Nancy Huston is nominated for the Bad Sex in Fiction Award for a passage from Infrared, her latest novel. (Laurent Rebours/Canadian Press)The annual contest by Britain’s Literary Review draws “attention to the crude, badly written, often perfunctory use of redundant passages of sexual description in the modern novel.” This year, eight contemporary writers are nominated.
Huston is named for her book Infrared, her own translation of a novel she originally wrote in French, Infrarouge, about a free-spirited photographer who finds herself trapped on a holiday tour with her elderly father and his wife, a woman with whom she feels no connection.

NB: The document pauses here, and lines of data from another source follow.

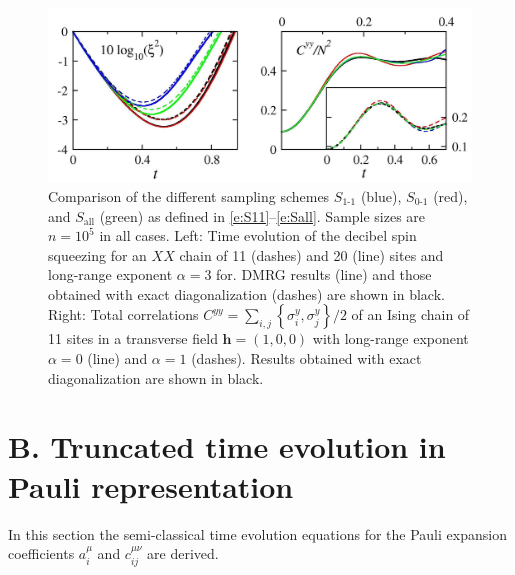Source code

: \documentclass[aps,prl,showpacs,amsmath,amssymb,superscriptaddress,reprint,10pt]{revtex4-1}
\newcommand{\mvec}[1]{\boldsymbol #1}
\begin{document}
\begin{figure}\centering
\includegraphics[width=\linewidth]{./benchmark_sizes_XY_alpha_TF.jpg}
\caption{\label{f:sampling_2}%
Comparison of the different sampling schemes $S_{\text{1-1}}$ (blue), $S_{\text{0-1}}$ (red), and $S_{\text{all}}$ (green) as defined in \eqref{e:S11}--\eqref{e:Sall}. Sample sizes are $n=10^5$ in all cases. Left: Time evolution of the decibel spin squeezing for an $XX$ chain of 11 (dashes) and 20 (line) sites and long-range exponent $\alpha=3$ for. DMRG results (line) and those obtained with exact diagonalization (dashes) are shown in black. Right: Total correlations $C^{yy}=\sum_{i,j}\left\{\sigma_i^y,\sigma_j^y\right\}/2$ of an Ising chain of 11 sites in a transverse field $\mvec{h}=(1,0,0)$ with long-range exponent $\alpha=0$ (line) and $\alpha=1$ (dashes). Results obtained with exact diagonalization are shown in black.
}%
\end{figure}

\section{B. Truncated time evolution in Pauli representation}
\setcounter{section}{2}
\setcounter{equation}{0}
\setcounter{figure}{0}

In this section the semi-classical time evolution equations for the Pauli expansion coefficients $a_i^\mu$ and $c_{ij}^{\mu\nu}$ are derived.
\end{document}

The offending passage: “This is when I take my picture, from deep inside the loving. The Canon is part of my body. I myself am the ultrasensitive film — capturing invisible reality, capturing heat.”

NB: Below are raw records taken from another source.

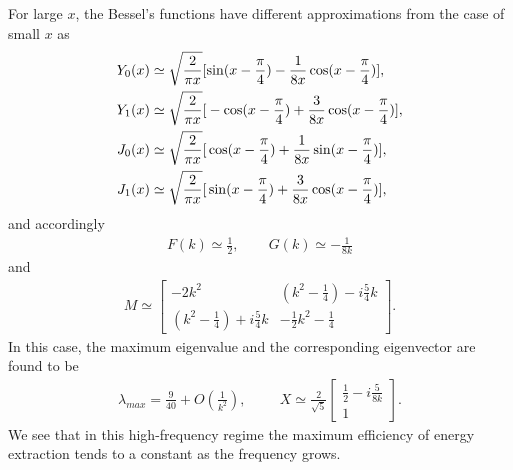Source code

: For large $x$, the Bessel's functions have different approximations from the case of small $x$ as
\begin{align}
Y_0(x) & \simeq  \sqrt{\frac{2}{\pi x}} [ \sin (x-\frac{\pi}{4}) - \frac{1}{8x} \cos (x - \frac{\pi}{4}) ], \\
Y_1(x) & \simeq  \sqrt{\frac{2}{\pi x}} \large{[} -\cos (x-\frac{\pi}{4})+\frac{3}{8x} \cos (x - \frac{\pi}{4}) \large{]}, \\
J_0(x) & \simeq  \sqrt{\frac{2}{\pi x}} \large{[} \cos (x-\frac{\pi}{4}) + \frac{1}{8x} \sin (x - \frac{\pi}{4}) \large{]}, \\
J_1(x) & \simeq  \sqrt{\frac{2}{\pi x}} \large{[} \sin (x-\frac{\pi}{4}) + \frac{3}{8x} \cos (x - \frac{\pi}{4}) \large{]},
\end{align}
and accordingly
\begin{align}
F(k) \simeq \frac{1}{2},   \hspace{25pt}  G(k) \simeq -\frac{1}{8k}
\end{align}
and
\begin{align}
M \simeq \begin{bmatrix}   -2k^2   &  (k^2 - \frac{1}{4}) - i\frac{5}{4}k  \\
                        (k^2 - \frac{1}{4}) + i\frac{5}{4}k &   -\frac{1}{2}k^2 - \frac{1}{4}  \end{bmatrix}.
\end{align}
In this case, the maximum eigenvalue and the corresponding eigenvector are found to be
\begin{align}
\lambda_{max} = \frac{9}{40} + O(\frac{1}{k^2}), \hspace{1cm}
X \simeq \frac{2}{\sqrt{5}}
\begin{bmatrix} \frac{1}{2} - i \frac{5}{8k}   \\     1     \end{bmatrix}.
\end{align}
We see that in this high-frequency regime the maximum efficiency of energy extraction tends to a constant as the frequency grows.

This year’s list of nominees did not include E.L. James, whose Fifty Shades of Grey trilogy has been everywhere this year, or J.K. Rowling, who wrote her first adult novel The Casual Vacancy.
Rowling’s sex passages were bad, but not bad enough, and it declined to look at Fifty Shades, because the prize “explicitly excludes pornographic and erotic literature,” according to Literary Review senior editor Jonathan Beckman.
This year's shortlist includes:
- The Yips by Nicola Barker.
- The Adventuress by Nicholas Coleridge.
- Rare Earth by Paul Mason.
- Noughties by Ben Masters.
- The Quiddity of Will Self by Sam Mills.
- The Divine Comedy by Craig Raine.
- Back to Blood by Tom Wolfe.
Wolfe, the American writer who won the award in 2004 for I Am Charlotte Simmons, is nominated for a description of his heroine’s first sexual experience in Back to Blood.
It reads in part: “Now his big generative jockey was inside her pelvic saddle, riding, riding, riding, and she was eagerly swallowing it swallowing it swallowing it with the saddle's own lips and maw — all this without a word.”
Back to Blood is a sprawling epic about the immigrant tangle of Miami, starring a Cuban cop, a Russian oligarch and a black police chief and a bunch of drug-addled criminals.
Particularly notable is Barker’s passage from Man Booker-longlisted novel The Yips, about a repugnant ex-golfer in freefall, which is being oft re-tweeted on Twitter.
“She smells of almonds, like a plump Bakewell pudding; and he is the spoon, the whipped cream, the helpless dollop of warm custard.”
The winner will be named Dec. 4 in London.
Last year the prize was won by David Guterson for Ed King, published by Bloomsbury.